What Have Inspectors Found at Beacon Ridge?

State health inspectors documented 38 deficiencies at BEACON RIDGE during 2022 to 2025. These included: 38 with potential for harm.

Who Owns and Operates Beacon Ridge?

BEACON RIDGE is owned by a for-profit company. For-profit facilities operate as businesses with obligations to shareholders or private owners. The facility is operated by RIVERS EDGE OPERATIONS, a chain that manages multiple nursing homes. With 69 certified beds and approximately 52 residents (about 75% occupancy), it is a smaller facility located in SAPULPA, Oklahoma.

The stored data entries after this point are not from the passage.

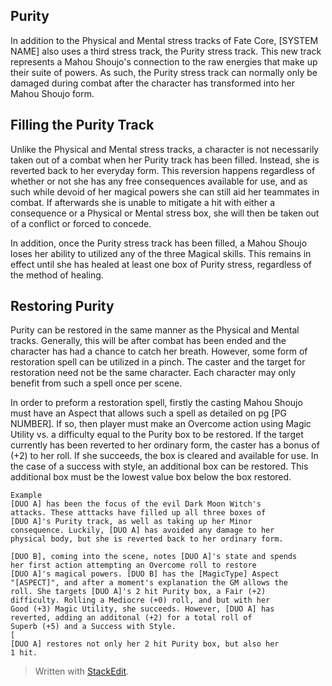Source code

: ## Purity

In addition to the Physical and Mental stress tracks of Fate Core, [SYSTEM NAME] also uses a third stress track, the Purity stress track. This new track represents a Mahou Shoujo's connection to the raw energies that make up their suite of powers. As such, the Purity stress track can normally only be damaged during combat after the character has transformed into her Mahou Shoujo form. 

## Filling the Purity Track

Unlike the Physical and Mental stress tracks, a character is not necessarily taken out of a combat when her Purity track has been filled. Instead, she is reverted back to her everyday form. This reversion happens regardless of whether or not she has any free consequences available for use, and as such while devoid of her magical powers she can still aid her teammates in combat. If afterwards she is unable to mitigate a hit with either a consequence or a Physical or Mental stress box, she will then be taken out of a conflict or forced to concede.

In addition, once the Purity stress track has been filled, a Mahou Shoujo loses her ability to utilized any of the three Magical skills. This remains in effect until she has healed at least one box of Purity stress, regardless of the method of healing.

## Restoring Purity

Purity can be restored in the same manner as the Physical and Mental tracks. Generally, this will be after combat has been ended and the character has had a chance to catch her breath. However, some form of restoration spell can be utilized in a pinch. The caster and the target for restoration need not be the same character. Each character may only benefit from such a spell once per scene. 

In order to preform a restoration spell, firstly the casting Mahou Shoujo must have an Aspect that allows such a spell as detailed on pg [PG NUMBER]. If so, then player must make an Overcome action using Magic Utility vs. a difficulty equal to the Purity box to be restored. If the target currently has been reverted to her ordinary form, the caster has a bonus of (+2) to her roll. If she succeeds, the box is cleared and available for use. In the case of a success with style, an additional box can be restored. This additional box must be the lowest value box below the box restored. 

	Example
	[DUO A] has been the focus of the evil Dark Moon Witch's
	attacks. These atttacks have filled up all three boxes of
	[DUO A]'s Purity track, as well as taking up her Minor
	consequence. Luckily, [DUO A] has avoided any damage to her
	physical body, but she is reverted back to her ordinary form. 
	
	[DUO B], coming into the scene, notes [DUO A]'s state and spends
	her first action attempting an Overcome roll to restore
	[DUO A]'s magical powers. [DUO B] has the [MagicType] Aspect
	"[ASPECT]", and after a moment's explanation the GM allows the
	roll. She targets [DUO A]'s 2 hit Purity box, a Fair (+2)
	difficulty. Rolling a Mediocre (+0) roll, and but with her
	Good (+3) Magic Utility, she succeeds. However, [DUO A] has
	reverted, adding an additonal (+2) for a total roll of
	Superb (+5) and a Success with Style. 
	[
	[DUO A] restores not only her 2 hit Purity box, but also her
	1 hit. 




> Written with [StackEdit](https://stackedit.io/).
<!--stackedit_data:
eyJoaXN0b3J5IjpbLTk4MjI4MjE2NywtMTE1NDkwNTA2NSwtOT
gyNzEwNjcsMTQzMTgyMTA3NCwxMjI4NjM2ODQzLC0xNTYyNjk3
MDc0XX0=
-->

How Does Beacon Ridge Compare to Other Oklahoma Nursing Homes?

Compared to the 100 nursing homes in Oklahoma, BEACON RIDGE's overall rating (1 stars) is below the state average of 2.6, staff turnover (79%) is significantly higher than the state average of 46%, and health inspection rating (1 stars) is much below the national benchmark.

What Should Families Ask When Visiting Beacon Ridge?

Based on this facility's data, families visiting should ask: "How do you ensure continuity of care given staff turnover, and what is your staff retention strategy?" "Can you walk me through typical staffing levels on day, evening, and night shifts?" "Can I visit during a mealtime to observe dining assistance and food quality?" "How do you handle medical emergencies, and what is your hospital transfer rate?" These questions are particularly relevant given the facility's high staff turnover rate and the below-average staffing rating.

Is Beacon Ridge Safe?

Based on CMS inspection data, BEACON RIDGE has a clean safety record: no substantiated abuse findings (meaning no confirmed cases of resident harm), no Immediate Jeopardy citations (the most serious violation level indicating risk of serious injury or death), and is not on the Special Focus Facility watch list (a federal program monitoring the lowest-performing 1% of nursing homes). The facility has a 1-star overall rating and ranks #100 of 100 nursing homes in Oklahoma. While no facility is perfect, families should still ask about staff-to-resident ratios and recent inspection results during their visit.

Do Nurses at Beacon Ridge Stick Around?

Staff turnover at BEACON RIDGE is high. At 79%, the facility is 32 percentage points above the Oklahoma average of 46%. High turnover means new staff may not know residents' individual needs, medications, or preferences. It can also be disorienting for residents, especially those with dementia who rely on familiar faces. Families should ask: What is causing the turnover? What retention programs are in place? How do you ensure care continuity during staff transitions?

Was Beacon Ridge Ever Fined?

BEACON RIDGE has no federal fines on record. CMS issues fines when nursing homes fail to meet care standards or don't correct problems found during inspections. The absence of fines suggests the facility has either maintained compliance or corrected any issues before penalties were assessed. This is a positive indicator, though families should still review recent inspection reports for the full picture.

Is Beacon Ridge on Any Federal Watch List?

BEACON RIDGE is not on any federal watch list. The most significant is the Special Focus Facility (SFF) program, which identifies the bottom 1% of nursing homes nationally based on persistent, serious quality problems. Not being on this list means the facility has avoided the pattern of deficiencies that triggers enhanced federal oversight. This is a positive indicator, though families should still review the facility's inspection history directly.